International career
- Years: Team / Apps / (Points)
- 2009–: England Sevens

= Chris Brightwell =

Chris Brightwell is a New Zealand-born rugby union player currently playing for England Sevens. Brightwell appeared for Hawkes Bay, Poneke Premiers and Wellington Development in his home country before moving to Birmingham and Solihull in 2008.

He then signed for Bedford Blues in 2009, before completing a transfer to Premiership side Sale Sharks. During his time at Birmingham and Solihull and Bedford Blues he also competed for England in the IRB World Sevens Series.

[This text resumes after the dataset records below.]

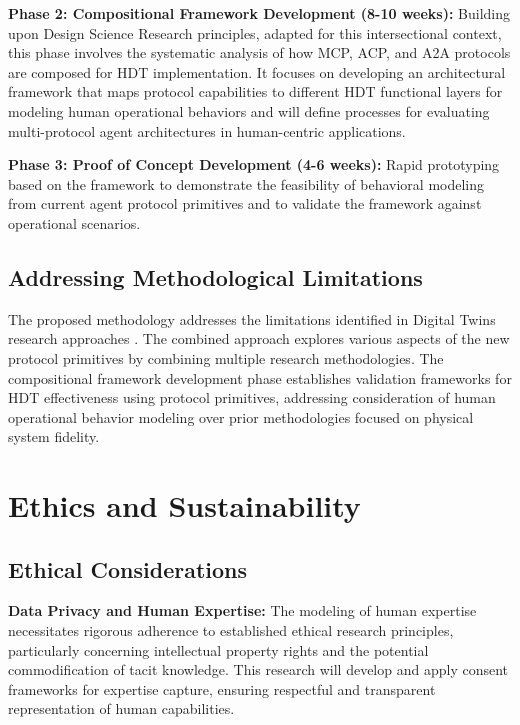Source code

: \documentclass[12pt,a4paper]{article}
\begin{document}
\textbf{Phase 2: Compositional Framework Development (8-10 weeks):} Building upon Design Science Research principles, adapted for this intersectional context, this phase involves the systematic analysis of how MCP, ACP, and A2A protocols are composed for HDT implementation. It focuses on developing an architectural framework that maps protocol capabilities to different HDT functional layers for modeling human operational behaviors and will define processes for evaluating multi-protocol agent architectures in human-centric applications.

\textbf{Phase 3: Proof of Concept Development (4-6 weeks):} Rapid prototyping based on the framework to demonstrate the feasibility of behavioral modeling from current agent protocol primitives and to validate the framework against operational scenarios.

\subsection{Addressing Methodological Limitations}

The proposed methodology addresses the limitations identified in Digital Twins research approaches \cite{10.1186/s10033-024-00998-7} \cite{10.1016/j.ifacol.2022.09.675}. The combined approach explores various aspects of the new protocol primitives by combining multiple research methodologies. The compositional framework development phase establishes validation frameworks for HDT effectiveness using protocol primitives, addressing consideration of human operational behavior modeling over prior methodologies focused on physical system fidelity.

\section{Ethics and Sustainability}
\label{sec:ethics}

\subsection{Ethical Considerations}

\noindent \textbf{Data Privacy and Human Expertise:} The modeling of human expertise necessitates rigorous adherence to established ethical research principles, particularly concerning intellectual property rights and the potential commodification of tacit knowledge. This research will develop and apply consent frameworks for expertise capture, ensuring respectful and transparent representation of human capabilities.
\end{document}
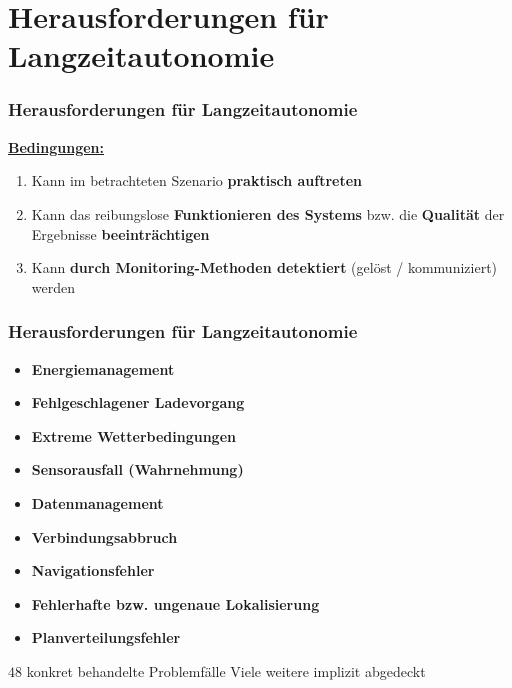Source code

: \documentclass{beamer}
\begin{document}
\section{Herausforderungen für Langzeitautonomie}

\begin{frame}
  \frametitle{Herausforderungen für Langzeitautonomie}
  \textbf{\underline{Bedingungen:}}
  \begin{enumerate}
    \item Kann im betrachteten Szenario \textbf{praktisch auftreten}
    \item Kann das reibungslose \textbf{Funktionieren des Systems} bzw. die \textbf{Qualität} der Ergebnisse \textbf{beeinträchtigen}
    \item Kann \textbf{durch Monitoring-Methoden detektiert} (gelöst / kommuniziert) werden
  \end{enumerate}
\end{frame}

\begin{frame}
  \frametitle{Herausforderungen für Langzeitautonomie}
  \begin{itemize}
    \item \textbf{Energiemanagement}
    \item \textbf{Fehlgeschlagener Ladevorgang}
    \item \textbf{Extreme Wetterbedingungen}
    \item \textbf{Sensorausfall (Wahrnehmung)}
    \item \textbf{Datenmanagement}
    \item \textbf{Verbindungsabbruch}
    \item \textbf{Navigationsfehler}
    \item \textbf{Fehlerhafte bzw. ungenaue Lokalisierung}
    \item \textbf{Planverteilungsfehler}
  \end{itemize}
  \textrightarrow \thinspace $48$ konkret behandelte Problemfälle\newline
  \textrightarrow \thinspace Viele weitere implizit abgedeckt
\end{frame}
\end{document}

Chris was released from Sale at the end of the 2010–2011 season, however was recalled by Ben Ryan to the national sevens side to compete in the inaugural European Sevens Grand Prix during the summer of 2011. In August 2011 he re-signed for Birmingham and Solihull. In June 2013 he joined Moseley.

It was announced on 26 April 2016 by the club that Chris would remain as Captain of Birmingham Moseley Rugby Club for their 2016/17 campaign in National League 1 along with Director of Rugby Kevin Maggs.